*** Begin section ***
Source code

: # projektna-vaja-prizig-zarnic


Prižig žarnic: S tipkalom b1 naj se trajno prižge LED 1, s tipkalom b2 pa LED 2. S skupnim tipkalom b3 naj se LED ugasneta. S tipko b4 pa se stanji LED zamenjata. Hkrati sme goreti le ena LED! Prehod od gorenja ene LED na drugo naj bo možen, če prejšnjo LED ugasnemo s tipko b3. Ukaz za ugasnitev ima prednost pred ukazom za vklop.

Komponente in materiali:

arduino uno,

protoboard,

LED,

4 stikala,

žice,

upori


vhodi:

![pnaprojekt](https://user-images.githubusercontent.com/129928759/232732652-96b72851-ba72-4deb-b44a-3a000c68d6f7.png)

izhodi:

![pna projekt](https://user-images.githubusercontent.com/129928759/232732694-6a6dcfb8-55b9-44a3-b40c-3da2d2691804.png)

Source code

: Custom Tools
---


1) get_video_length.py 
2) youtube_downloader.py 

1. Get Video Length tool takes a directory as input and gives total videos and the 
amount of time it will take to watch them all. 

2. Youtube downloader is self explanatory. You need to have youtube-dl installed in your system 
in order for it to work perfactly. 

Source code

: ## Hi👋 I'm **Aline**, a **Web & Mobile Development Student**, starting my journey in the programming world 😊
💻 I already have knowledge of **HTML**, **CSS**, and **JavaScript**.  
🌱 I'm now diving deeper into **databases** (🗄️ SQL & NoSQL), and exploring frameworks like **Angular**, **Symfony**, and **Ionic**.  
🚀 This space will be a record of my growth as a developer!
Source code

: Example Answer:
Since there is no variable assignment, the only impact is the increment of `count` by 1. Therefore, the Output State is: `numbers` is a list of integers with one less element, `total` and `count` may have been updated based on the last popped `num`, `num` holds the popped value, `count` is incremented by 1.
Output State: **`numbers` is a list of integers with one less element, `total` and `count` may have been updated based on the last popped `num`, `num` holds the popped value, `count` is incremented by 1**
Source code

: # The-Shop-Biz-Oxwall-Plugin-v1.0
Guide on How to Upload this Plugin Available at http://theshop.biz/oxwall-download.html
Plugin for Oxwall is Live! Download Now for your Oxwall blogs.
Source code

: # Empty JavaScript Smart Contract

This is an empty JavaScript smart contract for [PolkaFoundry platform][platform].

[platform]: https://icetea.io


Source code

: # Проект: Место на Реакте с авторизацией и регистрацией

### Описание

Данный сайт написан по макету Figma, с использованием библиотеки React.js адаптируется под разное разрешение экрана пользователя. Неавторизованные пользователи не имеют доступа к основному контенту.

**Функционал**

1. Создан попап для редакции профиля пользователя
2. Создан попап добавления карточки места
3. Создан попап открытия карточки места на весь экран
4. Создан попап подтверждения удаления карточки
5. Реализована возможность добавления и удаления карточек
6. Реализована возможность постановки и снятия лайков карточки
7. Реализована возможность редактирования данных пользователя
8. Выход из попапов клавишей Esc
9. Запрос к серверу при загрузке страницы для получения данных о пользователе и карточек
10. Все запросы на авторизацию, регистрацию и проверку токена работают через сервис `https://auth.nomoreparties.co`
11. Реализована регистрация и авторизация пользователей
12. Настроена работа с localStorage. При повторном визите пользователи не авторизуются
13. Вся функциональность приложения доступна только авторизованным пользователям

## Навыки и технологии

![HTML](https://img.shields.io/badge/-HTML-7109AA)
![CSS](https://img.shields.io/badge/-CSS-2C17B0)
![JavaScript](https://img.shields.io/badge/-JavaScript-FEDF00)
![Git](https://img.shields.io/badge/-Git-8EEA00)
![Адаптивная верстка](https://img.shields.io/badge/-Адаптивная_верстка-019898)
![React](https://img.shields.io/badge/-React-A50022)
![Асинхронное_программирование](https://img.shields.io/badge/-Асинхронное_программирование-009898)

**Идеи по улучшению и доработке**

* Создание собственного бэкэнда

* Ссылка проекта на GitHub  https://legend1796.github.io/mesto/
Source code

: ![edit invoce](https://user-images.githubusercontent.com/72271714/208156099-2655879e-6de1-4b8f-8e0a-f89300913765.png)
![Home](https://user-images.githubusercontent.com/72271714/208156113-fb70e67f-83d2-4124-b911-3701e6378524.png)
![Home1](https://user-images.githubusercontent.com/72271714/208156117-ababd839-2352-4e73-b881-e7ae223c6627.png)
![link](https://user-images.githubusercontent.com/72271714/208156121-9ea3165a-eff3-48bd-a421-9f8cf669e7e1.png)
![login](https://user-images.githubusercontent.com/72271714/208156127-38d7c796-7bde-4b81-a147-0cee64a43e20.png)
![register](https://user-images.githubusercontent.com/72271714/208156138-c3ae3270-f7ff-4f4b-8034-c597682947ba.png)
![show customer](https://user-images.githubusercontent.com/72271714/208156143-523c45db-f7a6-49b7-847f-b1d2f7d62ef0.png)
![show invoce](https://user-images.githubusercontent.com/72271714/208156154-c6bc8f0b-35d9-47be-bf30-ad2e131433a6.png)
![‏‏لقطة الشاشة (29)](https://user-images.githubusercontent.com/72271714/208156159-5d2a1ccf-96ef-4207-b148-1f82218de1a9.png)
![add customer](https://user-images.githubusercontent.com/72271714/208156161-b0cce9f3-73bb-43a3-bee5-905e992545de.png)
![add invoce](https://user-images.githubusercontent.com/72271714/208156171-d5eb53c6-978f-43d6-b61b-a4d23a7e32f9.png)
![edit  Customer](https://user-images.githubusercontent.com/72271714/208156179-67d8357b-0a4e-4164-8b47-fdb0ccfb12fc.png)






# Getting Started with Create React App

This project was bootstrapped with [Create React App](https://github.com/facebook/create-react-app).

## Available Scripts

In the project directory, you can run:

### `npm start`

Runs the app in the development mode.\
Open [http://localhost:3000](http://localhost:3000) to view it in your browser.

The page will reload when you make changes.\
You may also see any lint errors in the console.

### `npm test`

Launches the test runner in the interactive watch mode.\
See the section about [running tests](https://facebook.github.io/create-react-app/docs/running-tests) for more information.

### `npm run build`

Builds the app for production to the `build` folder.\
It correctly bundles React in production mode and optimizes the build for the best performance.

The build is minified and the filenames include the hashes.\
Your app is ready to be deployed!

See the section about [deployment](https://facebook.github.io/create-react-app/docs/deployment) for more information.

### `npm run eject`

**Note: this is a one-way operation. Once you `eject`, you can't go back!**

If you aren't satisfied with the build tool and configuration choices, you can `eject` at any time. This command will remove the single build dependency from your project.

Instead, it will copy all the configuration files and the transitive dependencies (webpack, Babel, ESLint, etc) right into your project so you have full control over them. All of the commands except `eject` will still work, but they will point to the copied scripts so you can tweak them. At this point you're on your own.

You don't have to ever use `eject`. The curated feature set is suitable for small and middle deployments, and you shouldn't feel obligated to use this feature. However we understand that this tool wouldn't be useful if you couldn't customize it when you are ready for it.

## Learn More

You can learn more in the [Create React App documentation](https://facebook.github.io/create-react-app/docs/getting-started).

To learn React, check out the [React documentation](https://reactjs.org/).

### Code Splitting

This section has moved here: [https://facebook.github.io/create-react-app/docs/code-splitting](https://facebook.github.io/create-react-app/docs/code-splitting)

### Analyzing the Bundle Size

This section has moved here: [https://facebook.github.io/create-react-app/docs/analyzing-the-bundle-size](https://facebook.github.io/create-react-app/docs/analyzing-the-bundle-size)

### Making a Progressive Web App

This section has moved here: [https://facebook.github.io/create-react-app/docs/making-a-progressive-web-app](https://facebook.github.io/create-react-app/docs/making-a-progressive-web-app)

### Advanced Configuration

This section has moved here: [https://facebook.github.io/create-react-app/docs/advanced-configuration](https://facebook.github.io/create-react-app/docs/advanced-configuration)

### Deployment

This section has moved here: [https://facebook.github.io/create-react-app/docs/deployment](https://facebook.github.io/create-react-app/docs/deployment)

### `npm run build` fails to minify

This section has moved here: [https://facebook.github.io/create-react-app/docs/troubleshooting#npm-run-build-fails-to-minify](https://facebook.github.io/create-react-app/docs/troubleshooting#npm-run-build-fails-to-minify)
*** End section ***
**Required work:**
Above are some lines. Repeat exactly, and only, those from the line that has "Your app is ready to be deployed!" through the line that has "### Code Splitting".

**Output of the task:**
Your app is ready to be deployed!

See the section about [deployment](https://facebook.github.io/create-react-app/docs/deployment) for more information.

### `npm run eject`

**Note: this is a one-way operation. Once you `eject`, you can't go back!**

If you aren't satisfied with the build tool and configuration choices, you can `eject` at any time. This command will remove the single build dependency from your project.

Instead, it will copy all the configuration files and the transitive dependencies (webpack, Babel, ESLint, etc) right into your project so you have full control over them. All of the commands except `eject` will still work, but they will point to the copied scripts so you can tweak them. At this point you're on your own.

You don't have to ever use `eject`. The curated feature set is suitable for small and middle deployments, and you shouldn't feel obligated to use this feature. However we understand that this tool wouldn't be useful if you couldn't customize it when you are ready for it.

## Learn More

You can learn more in the [Create React App documentation](https://facebook.github.io/create-react-app/docs/getting-started).

To learn React, check out the [React documentation](https://reactjs.org/).

### Code Splitting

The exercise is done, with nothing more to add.